Transcribe the data verbatim and drop its images.

== Segment start ==

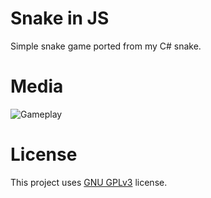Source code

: # Snake in JS
Simple snake game ported from my C# snake.

# Media
![Gameplay](https://i.imgur.com/qoV19Qc.gif)

# License
This project uses [GNU GPLv3](https://github.com/Ynfuien/snake-js/blob/main/LICENSE) license.
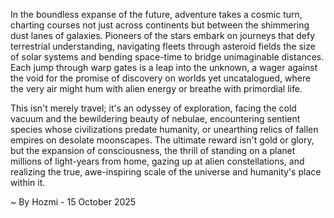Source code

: 
In the boundless expanse of the future, adventure takes a cosmic turn, charting courses not just across continents but between the shimmering dust lanes of galaxies. Pioneers of the stars embark on journeys that defy terrestrial understanding, navigating fleets through asteroid fields the size of solar systems and bending space-time to bridge unimaginable distances. Each jump through warp gates is a leap into the unknown, a wager against the void for the promise of discovery on worlds yet uncatalogued, where the very air might hum with alien energy or breathe with primordial life.

This isn't merely travel; it's an odyssey of exploration, facing the cold vacuum and the bewildering beauty of nebulae, encountering sentient species whose civilizations predate humanity, or unearthing relics of fallen empires on desolate moonscapes. The ultimate reward isn't gold or glory, but the expansion of consciousness, the thrill of standing on a planet millions of light-years from home, gazing up at alien constellations, and realizing the true, awe-inspiring scale of the universe and humanity's place within it.

~ By Hozmi - 15 October 2025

== Segment end ==

Result of the exercise:
Source code

: # Snake in JS
Simple snake game ported from my C# snake.

# Media
![Gameplay](https://i.imgur.com/qoV19Qc.gif)

# License
This project uses [GNU GPLv3](https://github.com/Ynfuien/snake-js/blob/main/LICENSE) license.
Source code

: 
In the boundless expanse of the future, adventure takes a cosmic turn, charting courses not just across continents but between the shimmering dust lanes of galaxies. Pioneers of the stars embark on journeys that defy terrestrial understanding, navigating fleets through asteroid fields the size of solar systems and bending space-time to bridge unimaginable distances. Each jump through warp gates is a leap into the unknown, a wager against the void for the promise of discovery on worlds yet uncatalogued, where the very air might hum with alien energy or breathe with primordial life.

This isn't merely travel; it's an odyssey of exploration, facing the cold vacuum and the bewildering beauty of nebulae, encountering sentient species whose civilizations predate humanity, or unearthing relics of fallen empires on desolate moonscapes. The ultimate reward isn't gold or glory, but the expansion of consciousness, the thrill of standing on a planet millions of light-years from home, gazing up at alien constellations, and realizing the true, awe-inspiring scale of the universe and humanity's place within it.

~ By Hozmi - 15 October 2025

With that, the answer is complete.